Tim Weiner dresse la liste des échecs de la centrale de renseignement américaine en Corée, ainsi que de ses conséquences sur le conflit.

 

Premier handicap : l'animosité du général MacArthur envers la CIA, dont il cherchait à empêcher l'accès des agents aux pays d'Extrême-Orient, pour se fier à des impressions personnelles qui ont été des erreurs d'analyse majeures. Pour le commandant américain, la Chine devait rester à l'écart du conflit, si bien que l'intervention des volontaires chinois fut successivement jugée improbable, puis minimisée, ce qui donna aux Nord-Coréens et aux Chinois une force de frappe qui leur permit de repousser les troupes des Nations-Unies sous commandement américain au-delà du trente-huitième parallèle. Tim Weiner montre pourtant que l'antenne de la CIA à Tokyo avait mis en garde contre l'intervention de la Chine, mais le général MacArthur menaça de faire arrêter l'un des responsables du poste à Tokyo qui avait fait cette analyse - Bill Dugan - et cette information ne parvint jamais au président américain, pourtant en déplacement sur l'île de Wake en octobre 1950.

 

Deuxième handicap : alors que les Américains étaient parvenus à intercepter et à décrypter les câbles échangés entre Moscou et Pyongyang, l'accès à cette source d'information cessa quelques mois avant le déclenchement du conflit. En effet, un agent des services secrets soviétiques, William Wolf Weisband, qui exerçait les fonctions de décrypteur pour le Pentagone, traduisait les messages du russe en anglais. Le coup de maître de Weisband sera qualifié un demi-siècle plus tard par la National Security Agency américaine de "peut-être l'échec le plus significatif dans le domaine du renseignement de toute l'histoire des Etats-Unis" (David A. Hatch et Robert Louis Benson, The Korean War : the SIGINT Backgroung, National Security Agency).

 

Outre ces handicaps qui auraient pu être rédhibitoires à eux seuls, l'échec le plus spectaculaire de la CIA pendant la guerre de Corée a été d'acheter à prix d'or des informations fausses soit à des escrocs, soit à des informateurs travaillant en fait pour la République populaire de Chine et la République populaire démocratique de Corée (RPDC, Corée du Nord), pour engager des opérations-suicide qui se sont toutes soldées par des échecs.

     

Sur la base de ces fausses informations, "des milliers d'agents recrutés chez les Coréens et les Chinois furent parachutés au-dessus la Corée du Nord pendant la guerre pour ne jamais revenir" (Tim Weiner, p. 72). Ces agents - parmi lesquels plus de 1.500 Coréens au cours du seul été 1952 - étaient censés recueillir des informations ou animer des groupes de guérilla anticommunistes qui n'existaient que dans les faux témoignages de la CIA. Ces opérations d'intoxication de la CIA étaient facilitées par le fait que, sur les deux cents agents américains de la CIA à Séoul, pas un seul ne parlait coréen. Le nouveau chef de poste à Séoul, John Limond Hart, qui avait remplacé un prédécesseur incapable en plein conflit, établit que "presque tous les agents coréens qu'on lui avait légués avaient soit inventé les rapports qu'ils envoyaient, soit travaillé en secret pour les communistes (...) Les opérations paramilitaires de l'Agence en Corée avaient été infilitrées avant même d'être lancées" (Tim Weiner, p. 73 et 74).

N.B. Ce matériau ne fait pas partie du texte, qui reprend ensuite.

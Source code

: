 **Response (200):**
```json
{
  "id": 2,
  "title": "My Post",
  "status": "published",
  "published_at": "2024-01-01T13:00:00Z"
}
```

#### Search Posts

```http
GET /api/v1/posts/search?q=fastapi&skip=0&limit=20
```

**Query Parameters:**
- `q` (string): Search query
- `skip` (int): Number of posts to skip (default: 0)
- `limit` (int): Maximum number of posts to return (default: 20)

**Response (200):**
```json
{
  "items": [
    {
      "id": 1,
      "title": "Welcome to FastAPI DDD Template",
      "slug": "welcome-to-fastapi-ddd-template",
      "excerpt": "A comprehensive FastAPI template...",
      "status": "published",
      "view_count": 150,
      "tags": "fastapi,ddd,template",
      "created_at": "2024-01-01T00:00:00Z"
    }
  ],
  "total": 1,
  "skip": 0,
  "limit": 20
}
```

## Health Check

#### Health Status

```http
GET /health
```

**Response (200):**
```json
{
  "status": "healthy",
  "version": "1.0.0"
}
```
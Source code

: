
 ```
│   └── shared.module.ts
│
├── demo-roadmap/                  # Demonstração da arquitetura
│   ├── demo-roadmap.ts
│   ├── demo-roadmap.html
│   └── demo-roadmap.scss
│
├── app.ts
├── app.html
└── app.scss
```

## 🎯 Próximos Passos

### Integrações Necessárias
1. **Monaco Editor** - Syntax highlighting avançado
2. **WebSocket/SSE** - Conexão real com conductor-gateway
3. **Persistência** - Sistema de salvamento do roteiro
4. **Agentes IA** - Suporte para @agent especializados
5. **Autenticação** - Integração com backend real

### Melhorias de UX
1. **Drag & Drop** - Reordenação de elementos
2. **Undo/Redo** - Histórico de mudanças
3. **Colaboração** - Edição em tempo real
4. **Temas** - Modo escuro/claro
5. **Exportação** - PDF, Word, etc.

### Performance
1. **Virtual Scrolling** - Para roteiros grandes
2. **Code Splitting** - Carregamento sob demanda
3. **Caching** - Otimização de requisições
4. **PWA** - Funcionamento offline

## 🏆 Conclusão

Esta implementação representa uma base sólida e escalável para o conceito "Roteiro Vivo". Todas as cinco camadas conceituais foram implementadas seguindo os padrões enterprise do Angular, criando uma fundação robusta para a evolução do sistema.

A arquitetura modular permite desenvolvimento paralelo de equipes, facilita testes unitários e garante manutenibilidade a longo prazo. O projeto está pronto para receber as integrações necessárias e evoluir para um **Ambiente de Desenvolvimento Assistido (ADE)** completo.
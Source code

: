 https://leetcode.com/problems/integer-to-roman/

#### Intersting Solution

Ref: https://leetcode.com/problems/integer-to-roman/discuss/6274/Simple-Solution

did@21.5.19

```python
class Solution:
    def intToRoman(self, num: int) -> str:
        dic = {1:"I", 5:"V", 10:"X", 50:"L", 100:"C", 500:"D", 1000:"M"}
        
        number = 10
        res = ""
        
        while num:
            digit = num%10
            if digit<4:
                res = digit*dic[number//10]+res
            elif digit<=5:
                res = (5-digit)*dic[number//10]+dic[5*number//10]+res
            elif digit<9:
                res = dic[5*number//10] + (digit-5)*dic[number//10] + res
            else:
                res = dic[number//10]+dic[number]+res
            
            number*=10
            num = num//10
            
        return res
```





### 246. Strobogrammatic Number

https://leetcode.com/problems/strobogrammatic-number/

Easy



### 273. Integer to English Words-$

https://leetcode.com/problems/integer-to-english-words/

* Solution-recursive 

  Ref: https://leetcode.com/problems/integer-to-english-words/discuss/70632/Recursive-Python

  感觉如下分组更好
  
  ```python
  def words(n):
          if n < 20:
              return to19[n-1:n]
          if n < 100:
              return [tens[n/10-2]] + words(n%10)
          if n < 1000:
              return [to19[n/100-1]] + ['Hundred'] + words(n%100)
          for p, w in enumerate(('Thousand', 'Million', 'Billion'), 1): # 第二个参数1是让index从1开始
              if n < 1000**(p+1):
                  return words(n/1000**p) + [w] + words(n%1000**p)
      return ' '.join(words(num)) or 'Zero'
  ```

Le directeur de la CIA, Bedell Smith, ne choisit toutefois pas de fermer provisoirement l'antenne de Séoul, comme l'avait préconisé John Hart.

 

Un enseignement est que très peu de Coréens, sinon pas du tout, ont travaillé sincèrement pour la CIA. Cette  situation assez exceptionnelle ne se retrouve que dans des guerres d'indépendance, et ne peut être expliquée seulement par l'autoritarisme et la corruption du régime Syngman Rhee dont la défaite aux élections locales du printemps 1950, à la veille de la guerre, témoignait de l'impopularité. De ce point de vue, la guerre de Corée apparaît comme une guerre de libération nationale, contre les troupes étrangères onusiennes sous commandement américain.

     

Plusieurs témoignages d'agents de la CIA recueillis par Tim Weiner confirment que les parachutages d'agents de la CIA en Corée du Nord se sont poursuivis après l'armistice de 1953, confirmant donc que les mises à l'écart de responsables nord-coréens du Parti du travail de Corée pour espionnage ont répondu effectivement à des opérations de déstabilisation continues des Etats-Unis.

     

Autre signe du manque de professionnalisme de la CIA pendant la guerre de Corée, le président sud-coréen Syngman Rhee fut visé par erreur par des hommes de la CIA à l'entraînement, alors que son yacht longeait l'île Yong-do. Les officiers et les gardes du camp n'avaient pas été avertis de sa venue. S'il n'y eut pas de blessés, Syngman Rhee obtint le départ des agents de la CIA qui durent alors reprendre de zéro leurs opérations.

 

Par ailleurs, la CIA tenta d'ouvrir d'autres fronts, en Birmanie et en Chine, sur la base notamment de fausses informations quant à l'existence de forces anticommunistes sur le continent chinois. Les opérations en Chine échouèrent (en Mandchourie, la Chine révéla que sur 212 agents largués par la CIA, 101 furent tués et 111 faits prisonniers, soit un taux d'échec de 100 % pour les Américains), tandis que le soutien à la guérilla du général Li Mi au Nord de la Birmanie ne prévint pas sa défaite face aux troupes chinoises, entraînant son repli dans les montagnes où elle allait devenir un des centres mondiaux du trafic d'opium.

 

En conclusion, Tim Weiner observe que si les soldats américains ont parlé de la Corée comme d'une "guerre oubliée", "à la [CIA] on pourrait parler d'amnésie délibérée. On noya dans la comptabilité le gaspillage de 152 millions de dollars d'armes pour des guérillas fantômes" (op. cit., p. 78). Cet échec total de la CIA a alourdi les pertes humaines des Etats-Unis en Corée. Selon John Foster Dulles, devenu secrétaire d'Etat du président Dwight Eisenhower en 1953 et cité dans un document déclassifié en 2003, "nous avons perdu cent mille hommes en Corée", soit une estimation supérieure à celle admise jusqu'alors de 29.500 morts et 107.000 blessés et disparus. Mais John Foster Dulles, partisan du "refoulement" des communistes à commencer par le continent européen, conclut dans ce même entretien : "il faut bien avoir quelques martyrs."

 

Source : Tim Weiner, Des cendres en héritage. L'histoire de la CIA, traduit de l'américain par Jean Rosenthal, édition américaine 2007, édition française 2009 (éditions de Fallois). Notamment le chapitre 6 consacré principalement à la guerre de Corée : "C'étaient des missions-suicide" (pp. 67-78).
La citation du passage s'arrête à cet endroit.